Ground state and collective excitations of a dipolar Bose-Einstein condensate in a bubble trap

TL;DR

This paper investigates the ground state and collective excitations of dipolar Bose-Einstein condensates in a spherical shell trap, revealing unique anisotropic density profiles and excitation modes due to long-range dipolar interactions and bubble trap topology.

Contribution

It introduces a Gaussian ansatz for analyzing dipolar BECs in a bubble trap and explores novel excitation modes and density profiles arising from anisotropic interactions and topology.

Findings

Existence of anisotropic particle density profiles.

Identification of collective excitation modes affected by dipolar interactions.

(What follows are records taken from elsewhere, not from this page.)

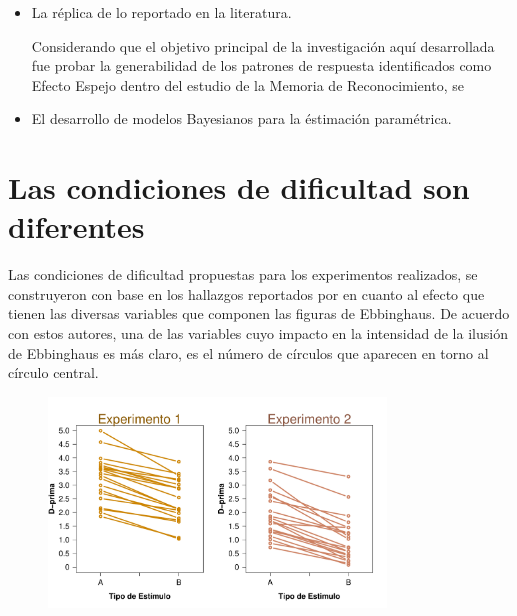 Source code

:\begin{itemize}
\item La réplica de lo reportado en la literatura.

Considerando que el objetivo principal de la investigación aquí desarrollada fue probar la generabilidad de los patrones de respuesta identificados como Efecto Espejo dentro del estudio de la Memoria de Reconocimiento, se

\item El desarrollo de modelos Bayesianos para la éstimación paramétrica.



\end{itemize}

\section{Las condiciones de dificultad son diferentes}

Las condiciones de dificultad propuestas para los experimentos realizados, se construyeron con base en los hallazgos reportados por \parencite{Masaro1971} en cuanto al efecto que tienen las diversas variables que componen las figuras de Ebbinghaus. De acuerdo con estos autores, una de las variables cuyo impacto en la intensidad de la ilusión de Ebbinghaus es más claro, es el número de círculos que aparecen en torno al círculo central.



\begin{figure}[th]
\centering
\includegraphics[width=0.80\textwidth]{Figures/Diff_D_E1yE2}
\caption[Diferencias en Discriminabilidad (Comprobando diferencias entre condiciones)]{ }
\label{fig:Diff_D}
\end{figure}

Deviations from traditional theorems due to anisotropic and long-range interactions.

Abstract

We consider the ground state and the low-lying excitations of dipolar Bose-Einstein condensates in a bubble trap, i.e., a shell-shaped spherically symmetric confining potential. By means of an appropriate Gaussian ansatz, we determine the ground-state properties in the case where the particles interact by means of both the isotropic and short-range contact and the anisotropic and long-range dipole-dipole potential in the thin-shell limit. Moreover, with the ground state at hand, we employ the sum-rule approach to study the monopole, the two-, the three-dimensional quadrupole as well as the dipole modes. We find situations in which neither the virial nor Kohn's theorem can be applied. On top of that, we demonstrate the existence of anisotropic particle density profiles, which are absent in the case with repulsive contact interaction only. These significant deviations from what one would typically expect are then traced back to both the anisotropic nature of the dipolar interaction and the novel topology introduced by the bubble trap.